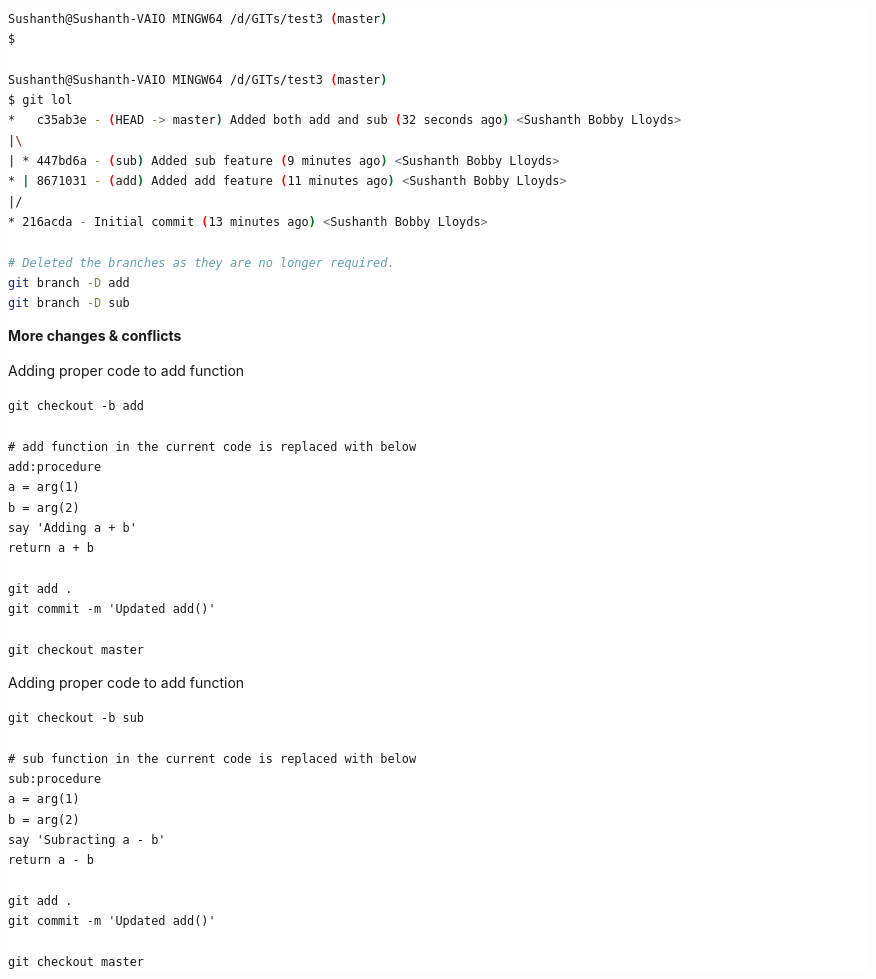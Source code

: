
 ```sh {9,16,21,}
Sushanth@Sushanth-VAIO MINGW64 /d/GITs/test3 (master)
$

Sushanth@Sushanth-VAIO MINGW64 /d/GITs/test3 (master)
$ git lol
*   c35ab3e - (HEAD -> master) Added both add and sub (32 seconds ago) <Sushanth Bobby Lloyds>
|\
| * 447bd6a - (sub) Added sub feature (9 minutes ago) <Sushanth Bobby Lloyds>
* | 8671031 - (add) Added add feature (11 minutes ago) <Sushanth Bobby Lloyds>
|/
* 216acda - Initial commit (13 minutes ago) <Sushanth Bobby Lloyds>

# Deleted the branches as they are no longer required. 
git branch -D add
git branch -D sub
```

**More changes & conflicts**

Adding proper code to add function
```
git checkout -b add

# add function in the current code is replaced with below
add:procedure
a = arg(1)
b = arg(2)
say 'Adding a + b'
return a + b

git add .
git commit -m 'Updated add()'

git checkout master
```

Adding proper code to add function
```
git checkout -b sub

# sub function in the current code is replaced with below
sub:procedure
a = arg(1)
b = arg(2)
say 'Subracting a - b'
return a - b

git add .
git commit -m 'Updated add()'

git checkout master
```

####

What is expected ->
How many of the lines above include the string "feature"? Reply with the number by itself.

Problem solution ->
2